**WHAT THE TASK REQUIRES**
Across the listing below, how many lines include the word "Works"? The answer is that number, with nothing added.

**RECORDED INFORMATION**
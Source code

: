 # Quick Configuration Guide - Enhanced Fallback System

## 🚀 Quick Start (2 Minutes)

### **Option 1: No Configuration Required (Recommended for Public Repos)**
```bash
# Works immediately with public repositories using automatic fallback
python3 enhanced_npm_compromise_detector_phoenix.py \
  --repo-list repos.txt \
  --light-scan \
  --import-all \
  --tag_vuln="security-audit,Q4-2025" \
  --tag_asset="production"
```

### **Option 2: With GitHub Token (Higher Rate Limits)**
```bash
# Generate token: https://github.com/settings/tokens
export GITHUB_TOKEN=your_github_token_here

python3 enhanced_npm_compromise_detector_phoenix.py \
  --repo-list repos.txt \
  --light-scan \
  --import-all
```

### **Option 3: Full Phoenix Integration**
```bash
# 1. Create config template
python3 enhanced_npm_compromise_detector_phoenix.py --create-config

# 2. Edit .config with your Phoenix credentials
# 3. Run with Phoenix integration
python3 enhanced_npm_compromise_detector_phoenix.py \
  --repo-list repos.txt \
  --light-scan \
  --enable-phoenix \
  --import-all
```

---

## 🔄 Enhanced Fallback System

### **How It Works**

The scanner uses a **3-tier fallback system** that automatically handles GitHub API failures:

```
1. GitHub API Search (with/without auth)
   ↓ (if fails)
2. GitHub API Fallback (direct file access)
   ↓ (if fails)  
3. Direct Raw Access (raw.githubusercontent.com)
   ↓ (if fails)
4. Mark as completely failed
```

**EXERCISE OUTPUT**
2